F: Si sicuramente è fatale, ci ha costretto ad affrontare il tabù del raccontare, ci ha ridotto all’introspezione. Nella nostra poetica l’oggetto è dominante, siamo consumisti. Ora che la natura è tutelata a livello istituzionale, tutto sarà biodegradabile: bisognerà cercare altre tracce, altri significati, regole nuove, immaginare modalità di comunicazione inesplorate.

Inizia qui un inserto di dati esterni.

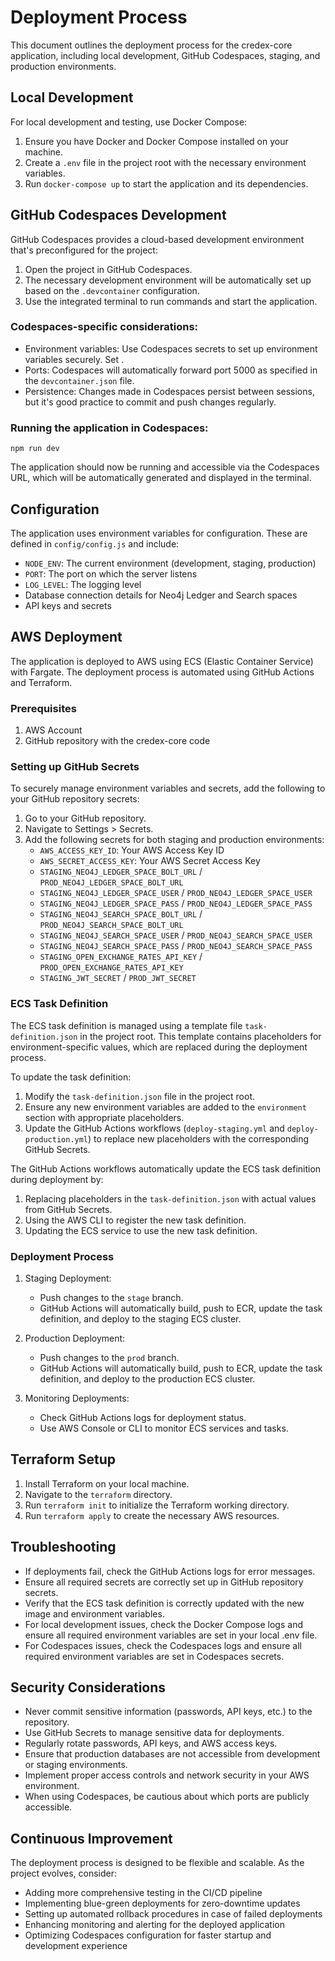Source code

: # Deployment Process

This document outlines the deployment process for the credex-core application, including local development, GitHub Codespaces, staging, and production environments.

## Local Development

For local development and testing, use Docker Compose:

1. Ensure you have Docker and Docker Compose installed on your machine.
2. Create a `.env` file in the project root with the necessary environment variables.
3. Run `docker-compose up` to start the application and its dependencies.

## GitHub Codespaces Development

GitHub Codespaces provides a cloud-based development environment that's preconfigured for the project:

1. Open the project in GitHub Codespaces.
2. The necessary development environment will be automatically set up based on the `.devcontainer` configuration.
3. Use the integrated terminal to run commands and start the application.

### Codespaces-specific considerations:

- Environment variables: Use Codespaces secrets to set up environment variables securely. Set .
- Ports: Codespaces will automatically forward port 5000 as specified in the `devcontainer.json` file.
- Persistence: Changes made in Codespaces persist between sessions, but it's good practice to commit and push changes regularly.

### Running the application in Codespaces:

`npm run dev`

The application should now be running and accessible via the Codespaces URL, which will be automatically generated and displayed in the terminal.

## Configuration

The application uses environment variables for configuration. These are defined in `config/config.js` and include:

- `NODE_ENV`: The current environment (development, staging, production)
- `PORT`: The port on which the server listens
- `LOG_LEVEL`: The logging level
- Database connection details for Neo4j Ledger and Search spaces
- API keys and secrets

## AWS Deployment

The application is deployed to AWS using ECS (Elastic Container Service) with Fargate. The deployment process is automated using GitHub Actions and Terraform.

### Prerequisites

1. AWS Account
2. GitHub repository with the credex-core code

### Setting up GitHub Secrets

To securely manage environment variables and secrets, add the following to your GitHub repository secrets:

1. Go to your GitHub repository.
2. Navigate to Settings > Secrets.
3. Add the following secrets for both staging and production environments:
   - `AWS_ACCESS_KEY_ID`: Your AWS Access Key ID
   - `AWS_SECRET_ACCESS_KEY`: Your AWS Secret Access Key
   - `STAGING_NEO4J_LEDGER_SPACE_BOLT_URL` / `PROD_NEO4J_LEDGER_SPACE_BOLT_URL`
   - `STAGING_NEO4J_LEDGER_SPACE_USER` / `PROD_NEO4J_LEDGER_SPACE_USER`
   - `STAGING_NEO4J_LEDGER_SPACE_PASS` / `PROD_NEO4J_LEDGER_SPACE_PASS`
   - `STAGING_NEO4J_SEARCH_SPACE_BOLT_URL` / `PROD_NEO4J_SEARCH_SPACE_BOLT_URL`
   - `STAGING_NEO4J_SEARCH_SPACE_USER` / `PROD_NEO4J_SEARCH_SPACE_USER`
   - `STAGING_NEO4J_SEARCH_SPACE_PASS` / `PROD_NEO4J_SEARCH_SPACE_PASS`
   - `STAGING_OPEN_EXCHANGE_RATES_API_KEY` / `PROD_OPEN_EXCHANGE_RATES_API_KEY`
   - `STAGING_JWT_SECRET` / `PROD_JWT_SECRET`

### ECS Task Definition

The ECS task definition is managed using a template file `task-definition.json` in the project root. This template contains placeholders for environment-specific values, which are replaced during the deployment process.

To update the task definition:

1. Modify the `task-definition.json` file in the project root.
2. Ensure any new environment variables are added to the `environment` section with appropriate placeholders.
3. Update the GitHub Actions workflows (`deploy-staging.yml` and `deploy-production.yml`) to replace new placeholders with the corresponding GitHub Secrets.

The GitHub Actions workflows automatically update the ECS task definition during deployment by:

1. Replacing placeholders in the `task-definition.json` with actual values from GitHub Secrets.
2. Using the AWS CLI to register the new task definition.
3. Updating the ECS service to use the new task definition.

### Deployment Process

1. Staging Deployment:
   - Push changes to the `stage` branch.
   - GitHub Actions will automatically build, push to ECR, update the task definition, and deploy to the staging ECS cluster.

2. Production Deployment:
   - Push changes to the `prod` branch.
   - GitHub Actions will automatically build, push to ECR, update the task definition, and deploy to the production ECS cluster.

3. Monitoring Deployments:
   - Check GitHub Actions logs for deployment status.
   - Use AWS Console or CLI to monitor ECS services and tasks.

## Terraform Setup

1. Install Terraform on your local machine.
2. Navigate to the `terraform` directory.
3. Run `terraform init` to initialize the Terraform working directory.
4. Run `terraform apply` to create the necessary AWS resources.

## Troubleshooting

- If deployments fail, check the GitHub Actions logs for error messages.
- Ensure all required secrets are correctly set up in GitHub repository secrets.
- Verify that the ECS task definition is correctly updated with the new image and environment variables.
- For local development issues, check the Docker Compose logs and ensure all required environment variables are set in your local .env file.
- For Codespaces issues, check the Codespaces logs and ensure all required environment variables are set in Codespaces secrets.

## Security Considerations

- Never commit sensitive information (passwords, API keys, etc.) to the repository.
- Use GitHub Secrets to manage sensitive data for deployments.
- Regularly rotate passwords, API keys, and AWS access keys.
- Ensure that production databases are not accessible from development or staging environments.
- Implement proper access controls and network security in your AWS environment.
- When using Codespaces, be cautious about which ports are publicly accessible.

## Continuous Improvement

The deployment process is designed to be flexible and scalable. As the project evolves, consider:
- Adding more comprehensive testing in the CI/CD pipeline
- Implementing blue-green deployments for zero-downtime updates
- Setting up automated rollback procedures in case of failed deployments
- Enhancing monitoring and alerting for the deployed application
- Optimizing Codespaces configuration for faster startup and development experience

A: Spesso preferisco la pratica alla teoria poiché la seconda permette di ipotizzare una reazione, un ragionamento logico, un’associazione a fondo perduto. Chi teorizza sa dove colpire e questo lo mette al sicuro da imboscate successive. La pratica trafigge prima di tutto chi la fa, una sorta di suicidio melanconico. La teoria china la testa e riconosce la sua debolezza di fronte al gesto compiuto. Quasi sempre è l’opera finita a suggerirci la dottrina, sappiamo da che parte andiamo perché non volevamo andare da nessuna parte. E questo sancisce l’impossibilità di previsione, è il da farsi che si fa da sé attraverso il tempo illimitato che concediamo alla sedimentazione. Senza orpelli e agganci paralleli che accorciano il respiro e illudono il pensiero. È il solito trucco dello strapparsi l’opera dalle mani piuttosto che costruirla con il raziocinio e con la linguetta a mezza bocca a enfatizzare precisione. Su questo siamo irriducibili, chi scrive prevede, chi sputa il fiato soffoca. E chi sputa spesso è più virtuoso. In quanto alla superiorità dell’oggetto sul soggetto quello lo decide la storia, l’età, le intemperie, la resistenza delle cose agli oltraggi della mente, ai pregiudizi della cultura del presente. Siamo inferiori a qualunque architettura, anche alla più infame. E l’infamia è proprio nel non essere competitivi. A meno che uno non abbia il coraggio di ammettere che gli oggetti ci surclassano e accettare un confronto tra esseri minori, quelli che hanno coperto le ossa con la carne rinunciando ai piaceri e alle frivolezze dell’intonaco.